[[ DATA EXTRACTS open ]]

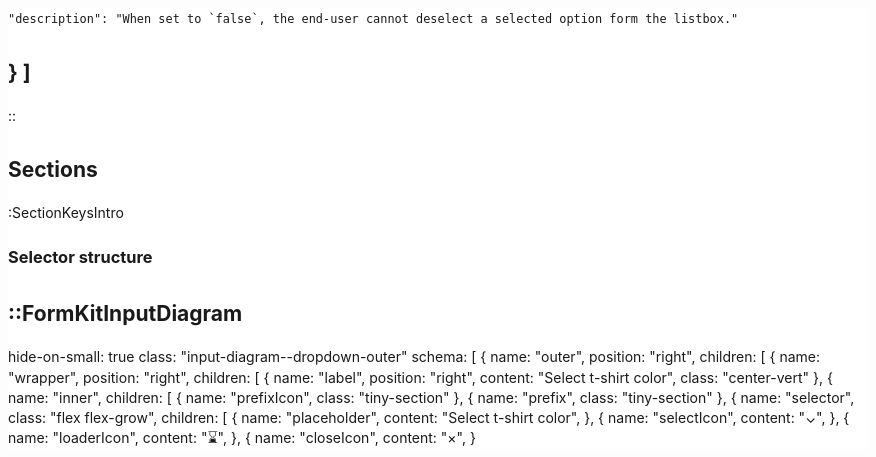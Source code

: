     "description": "When set to `false`, the end-user cannot deselect a selected option form the listbox."
  }
]
---
::


## Sections

:SectionKeysIntro

### Selector structure

::FormKitInputDiagram
---
hide-on-small: true
class: "input-diagram--dropdown-outer"
schema: [
  {
    name: "outer",
    position: "right",
    children: [
      {
        name: "wrapper",
        position: "right",
        children: [
          {
            name: "label",
            position: "right",
            content: "Select t-shirt color",
            class: "center-vert"
          },
          {
            name: "inner",
            children: [
              {
                name: "prefixIcon",
                class: "tiny-section"
              },
              {
                name: "prefix",
                class: "tiny-section"
              },
              {
                name: "selector",
                class: "flex flex-grow",
                children: [
                  {
                    name: "placeholder",
                    content: "Select t-shirt color",
                  },
                  {
                    name: "selectIcon",
                    content: "⌄",
                  },
                  {
                    name: "loaderIcon",
                    content: "⌛",
                  },
                  {
                    name: "closeIcon",
                    content: "×",
                  }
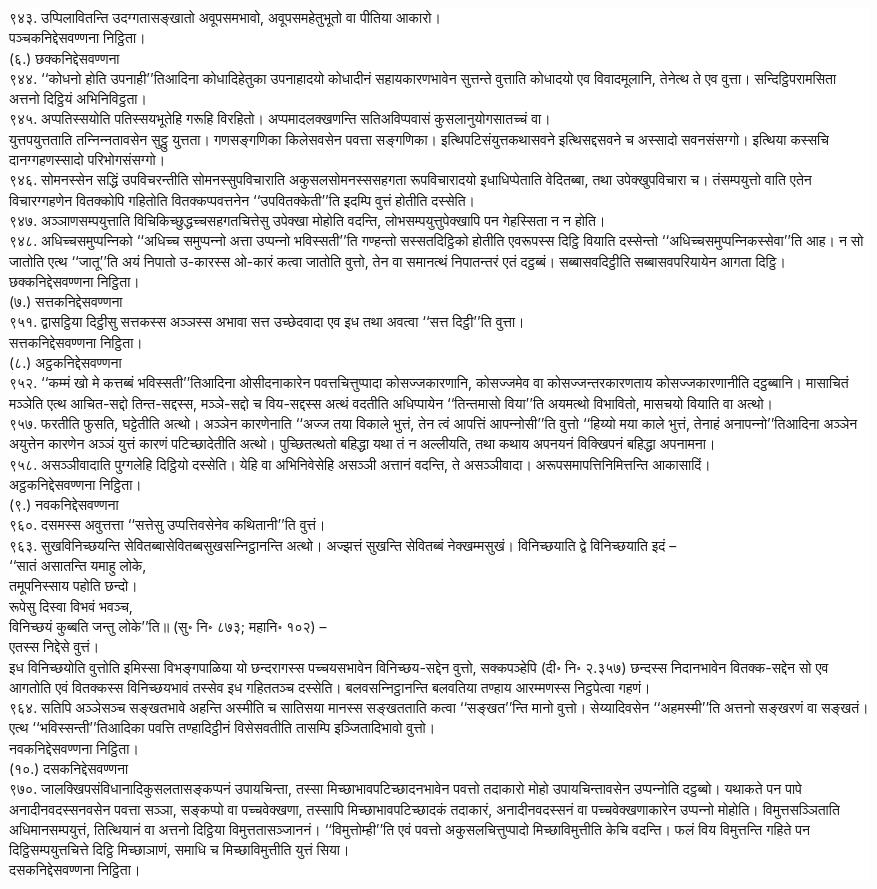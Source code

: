 ९४३. उप्पिलावितन्ति उदग्गतासङ्खातो अवूपसमभावो, अवूपसमहेतुभूतो वा पीतिया आकारो।  
पञ्‍चकनिद्देसवण्णना निट्ठिता।  
(६.) छक्‍कनिद्देसवण्णना  
९४४. ‘‘कोधनो होति उपनाही’’तिआदिना कोधादिहेतुका उपनाहादयो कोधादीनं सहायकारणभावेन सुत्तन्ते वुत्ताति कोधादयो एव विवादमूलानि, तेनेत्थ ते एव वुत्ता। सन्दिट्ठिपरामसिता अत्तनो दिट्ठियं अभिनिविट्ठता।  
९४५. अप्पतिस्सयोति पतिस्सयभूतेहि गरूहि विरहितो। अप्पमादलक्खणन्ति सतिअविप्पवासं कुसलानुयोगसातच्‍चं वा।  
युत्तपयुत्तताति तन्‍निन्‍नतावसेन सुट्ठु युत्तता। गणसङ्गणिका किलेसवसेन पवत्ता सङ्गणिका। इत्थिपटिसंयुत्तकथासवने इत्थिसद्दसवने च अस्सादो सवनसंसग्गो। इत्थिया कस्सचि दानग्गहणस्सादो परिभोगसंसग्गो।  
९४६. सोमनस्सेन सद्धिं उपविचरन्तीति सोमनस्सुपविचाराति अकुसलसोमनस्ससहगता रूपविचारादयो इधाधिप्पेताति वेदितब्बा, तथा उपेक्खुपविचारा च। तंसम्पयुत्तो वाति एतेन विचारग्गहणेन वितक्‍कोपि गहितोति वितक्‍कप्पवत्तनेन ‘‘उपवितक्‍केती’’ति इदम्पि वुत्तं होतीति दस्सेति।  
९४७. अञ्‍ञाणसम्पयुत्ताति विचिकिच्छुद्धच्‍चसहगतचित्तेसु उपेक्खा मोहोति वदन्ति, लोभसम्पयुत्तुपेक्खापि पन गेहस्सिता न न होति।  
९४८. अधिच्‍चसमुप्पन्‍निको ‘‘अधिच्‍च समुप्पन्‍नो अत्ता उप्पन्‍नो भविस्सती’’ति गण्हन्तो सस्सतदिट्ठिको होतीति एवरूपस्स दिट्ठि वियाति दस्सेन्तो ‘‘अधिच्‍चसमुप्पन्‍निकस्सेवा’’ति आह। न सो जातोति एत्थ ‘‘जातू’’ति अयं निपातो उ-कारस्स ओ-कारं कत्वा जातोति वुत्तो, तेन वा समानत्थं निपातन्तरं एतं दट्ठब्बं। सब्बासवदिट्ठीति सब्बासवपरियायेन आगता दिट्ठि।  
छक्‍कनिद्देसवण्णना निट्ठिता।  
(७.) सत्तकनिद्देसवण्णना  
९५१. द्वासट्ठिया दिट्ठीसु सत्तकस्स अञ्‍ञस्स अभावा सत्त उच्छेदवादा एव इध तथा अवत्वा ‘‘सत्त दिट्ठी’’ति वुत्ता।  
सत्तकनिद्देसवण्णना निट्ठिता।  
(८.) अट्ठकनिद्देसवण्णना  
९५२. ‘‘कम्मं खो मे कत्तब्बं भविस्सती’’तिआदिना ओसीदनाकारेन पवत्तचित्तुप्पादा कोसज्‍जकारणानि, कोसज्‍जमेव वा कोसज्‍जन्तरकारणताय कोसज्‍जकारणानीति दट्ठब्बानि। मासाचितं मञ्‍ञेति एत्थ आचित-सद्दो तिन्त-सद्दस्स, मञ्‍ञे-सद्दो च विय-सद्दस्स अत्थं वदतीति अधिप्पायेन ‘‘तिन्तमासो विया’’ति अयमत्थो विभावितो, मासचयो वियाति वा अत्थो।  
९५७. फरतीति फुसति, घट्टेतीति अत्थो। अञ्‍ञेन कारणेनाति ‘‘अज्‍ज तया विकाले भुत्तं, तेन त्वं आपत्तिं आपन्‍नोसी’’ति वुत्तो ‘‘हिय्यो मया काले भुत्तं, तेनाहं अनापन्‍नो’’तिआदिना अञ्‍ञेन अयुत्तेन कारणेन अञ्‍ञं युत्तं कारणं पटिच्छादेतीति अत्थो। पुच्छितत्थतो बहिद्धा यथा तं न अल्‍लीयति, तथा कथाय अपनयनं विक्खिपनं बहिद्धा अपनामना।  
९५८. असञ्‍ञीवादाति पुग्गलेहि दिट्ठियो दस्सेति। येहि वा अभिनिवेसेहि असञ्‍ञी अत्तानं वदन्ति, ते असञ्‍ञीवादा। अरूपसमापत्तिनिमित्तन्ति आकासादिं।  
अट्ठकनिद्देसवण्णना निट्ठिता।  
(९.) नवकनिद्देसवण्णना  
९६०. दसमस्स अवुत्तत्ता ‘‘सत्तेसु उप्पत्तिवसेनेव कथितानी’’ति वुत्तं।  
९६३. सुखविनिच्छयन्ति सेवितब्बासेवितब्बसुखसन्‍निट्ठानन्ति अत्थो। अज्झत्तं सुखन्ति सेवितब्बं नेक्खम्मसुखं। विनिच्छयाति द्वे विनिच्छयाति इदं –  
‘‘सातं असातन्ति यमाहु लोके,  
तमूपनिस्साय पहोति छन्दो।  
रूपेसु दिस्वा विभवं भवञ्‍च,  
विनिच्छयं कुब्बति जन्तु लोके’’ति॥ (सु॰ नि॰ ८७३; महानि॰ १०२) –  
एतस्स निद्देसे वुत्तं।  
इध विनिच्छयोति वुत्तोति इमिस्सा विभङ्गपाळिया यो छन्दरागस्स पच्‍चयसभावेन विनिच्छय-सद्देन वुत्तो, सक्‍कपञ्हेपि (दी॰ नि॰ २.३५७) छन्दस्स निदानभावेन वितक्‍क-सद्देन सो एव आगतोति एवं वितक्‍कस्स विनिच्छयभावं तस्सेव इध गहिततञ्‍च दस्सेति। बलवसन्‍निट्ठानन्ति बलवतिया तण्हाय आरम्मणस्स निट्ठपेत्वा गहणं।  
९६४. सतिपि अञ्‍ञेसञ्‍च सङ्खतभावे अहन्ति अस्मीति च सातिसया मानस्स सङ्खतताति कत्वा ‘‘सङ्खत’’न्ति मानो वुत्तो। सेय्यादिवसेन ‘‘अहमस्मी’’ति अत्तनो सङ्खरणं वा सङ्खतं। एत्थ ‘‘भविस्सन्ती’’तिआदिका पवत्ति तण्हादिट्ठीनं विसेसवतीति तासम्पि इञ्‍जितादिभावो वुत्तो।  
नवकनिद्देसवण्णना निट्ठिता।  
(१०.) दसकनिद्देसवण्णना  
९७०. जालक्खिपसंविधानादिकुसलतासङ्कप्पनं उपायचिन्ता, तस्सा मिच्छाभावपटिच्छादनभावेन पवत्तो तदाकारो मोहो उपायचिन्तावसेन उप्पन्‍नोति दट्ठब्बो। यथाकते पन पापे अनादीनवदस्सनवसेन पवत्ता सञ्‍ञा, सङ्कप्पो वा पच्‍चवेक्खणा, तस्सापि मिच्छाभावपटिच्छादकं तदाकारं, अनादीनवदस्सनं वा पच्‍चवेक्खणाकारेन उप्पन्‍नो मोहोति। विमुत्तसञ्‍ञिताति अधिमानसम्पयुत्तं, तित्थियानं वा अत्तनो दिट्ठिया विमुत्ततासञ्‍जाननं। ‘‘विमुत्तोम्ही’’ति एवं पवत्तो अकुसलचित्तुप्पादो मिच्छाविमुत्तीति केचि वदन्ति। फलं विय विमुत्तन्ति गहिते पन दिट्ठिसम्पयुत्तचित्ते दिट्ठि मिच्छाञाणं, समाधि च मिच्छाविमुत्तीति युत्तं सिया।  
दसकनिद्देसवण्णना निट्ठिता।  
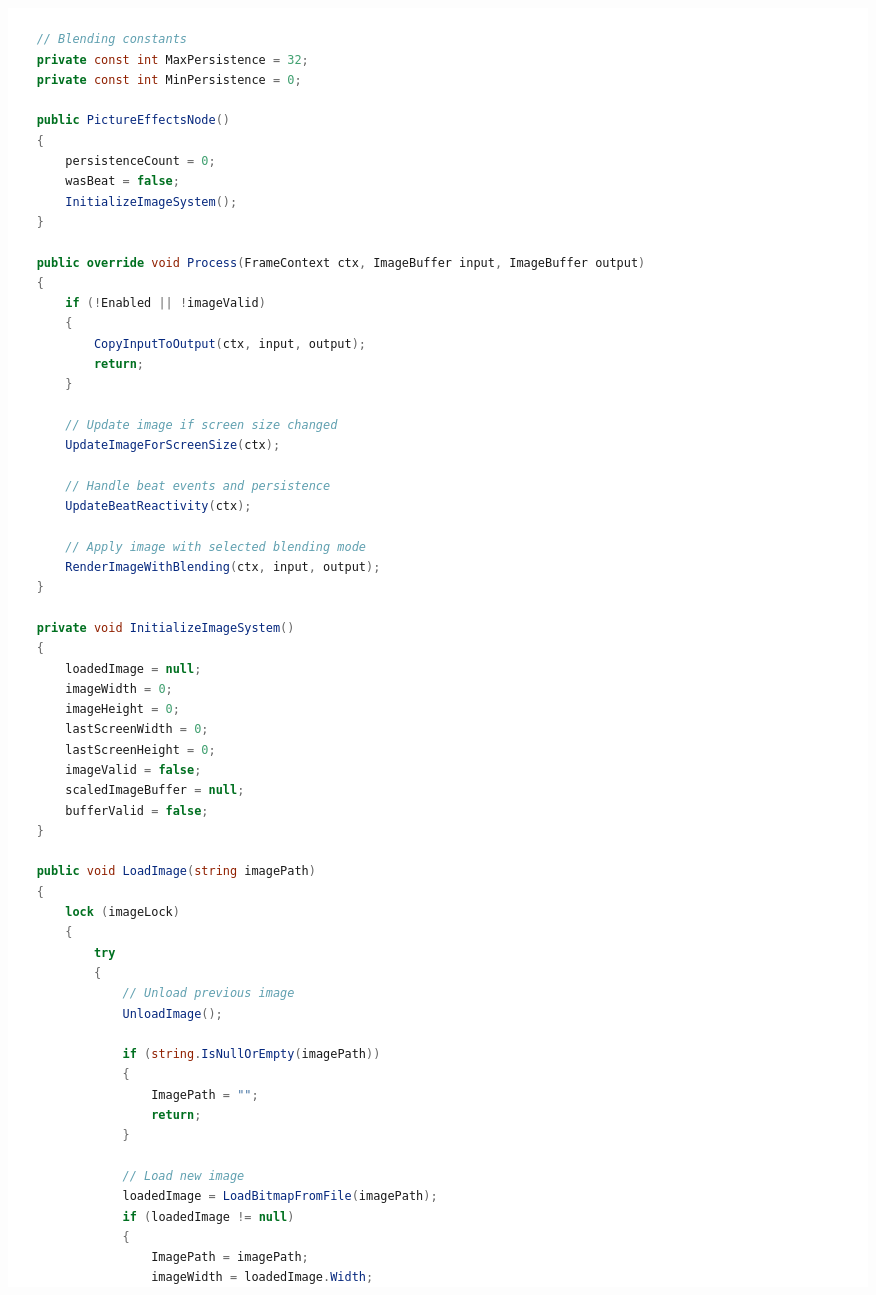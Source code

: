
 ```csharp
    
    // Blending constants
    private const int MaxPersistence = 32;
    private const int MinPersistence = 0;
    
    public PictureEffectsNode()
    {
        persistenceCount = 0;
        wasBeat = false;
        InitializeImageSystem();
    }
    
    public override void Process(FrameContext ctx, ImageBuffer input, ImageBuffer output)
    {
        if (!Enabled || !imageValid) 
        {
            CopyInputToOutput(ctx, input, output);
            return;
        }
        
        // Update image if screen size changed
        UpdateImageForScreenSize(ctx);
        
        // Handle beat events and persistence
        UpdateBeatReactivity(ctx);
        
        // Apply image with selected blending mode
        RenderImageWithBlending(ctx, input, output);
    }
    
    private void InitializeImageSystem()
    {
        loadedImage = null;
        imageWidth = 0;
        imageHeight = 0;
        lastScreenWidth = 0;
        lastScreenHeight = 0;
        imageValid = false;
        scaledImageBuffer = null;
        bufferValid = false;
    }
    
    public void LoadImage(string imagePath)
    {
        lock (imageLock)
        {
            try
            {
                // Unload previous image
                UnloadImage();
                
                if (string.IsNullOrEmpty(imagePath))
                {
                    ImagePath = "";
                    return;
                }
                
                // Load new image
                loadedImage = LoadBitmapFromFile(imagePath);
                if (loadedImage != null)
                {
                    ImagePath = imagePath;
                    imageWidth = loadedImage.Width;
```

[[ DATA EXTRACTS closed ]]

> [WHAT IS REQUIRED]:
Only one stretch of the entries above is wanted: the lines from the one containing "युत्तपयुत्तताति तन्‍निन्‍नतावसेन सुट्ठु" through the one containing "(८.) अट्ठकनिद्देसवण्णना". Please reproduce it exactly.

> [WRITTEN ANSWER]:
युत्तपयुत्तताति तन्‍निन्‍नतावसेन सुट्ठु युत्तता। गणसङ्गणिका किलेसवसेन पवत्ता सङ्गणिका। इत्थिपटिसंयुत्तकथासवने इत्थिसद्दसवने च अस्सादो सवनसंसग्गो। इत्थिया कस्सचि दानग्गहणस्सादो परिभोगसंसग्गो।  
९४६. सोमनस्सेन सद्धिं उपविचरन्तीति सोमनस्सुपविचाराति अकुसलसोमनस्ससहगता रूपविचारादयो इधाधिप्पेताति वेदितब्बा, तथा उपेक्खुपविचारा च। तंसम्पयुत्तो वाति एतेन विचारग्गहणेन वितक्‍कोपि गहितोति वितक्‍कप्पवत्तनेन ‘‘उपवितक्‍केती’’ति इदम्पि वुत्तं होतीति दस्सेति।  
९४७. अञ्‍ञाणसम्पयुत्ताति विचिकिच्छुद्धच्‍चसहगतचित्तेसु उपेक्खा मोहोति वदन्ति, लोभसम्पयुत्तुपेक्खापि पन गेहस्सिता न न होति।  
९४८. अधिच्‍चसमुप्पन्‍निको ‘‘अधिच्‍च समुप्पन्‍नो अत्ता उप्पन्‍नो भविस्सती’’ति गण्हन्तो सस्सतदिट्ठिको होतीति एवरूपस्स दिट्ठि वियाति दस्सेन्तो ‘‘अधिच्‍चसमुप्पन्‍निकस्सेवा’’ति आह। न सो जातोति एत्थ ‘‘जातू’’ति अयं निपातो उ-कारस्स ओ-कारं कत्वा जातोति वुत्तो, तेन वा समानत्थं निपातन्तरं एतं दट्ठब्बं। सब्बासवदिट्ठीति सब्बासवपरियायेन आगता दिट्ठि।  
छक्‍कनिद्देसवण्णना निट्ठिता।  
(७.) सत्तकनिद्देसवण्णना  
९५१. द्वासट्ठिया दिट्ठीसु सत्तकस्स अञ्‍ञस्स अभावा सत्त उच्छेदवादा एव इध तथा अवत्वा ‘‘सत्त दिट्ठी’’ति वुत्ता।  
सत्तकनिद्देसवण्णना निट्ठिता।  
(८.) अट्ठकनिद्देसवण्णना  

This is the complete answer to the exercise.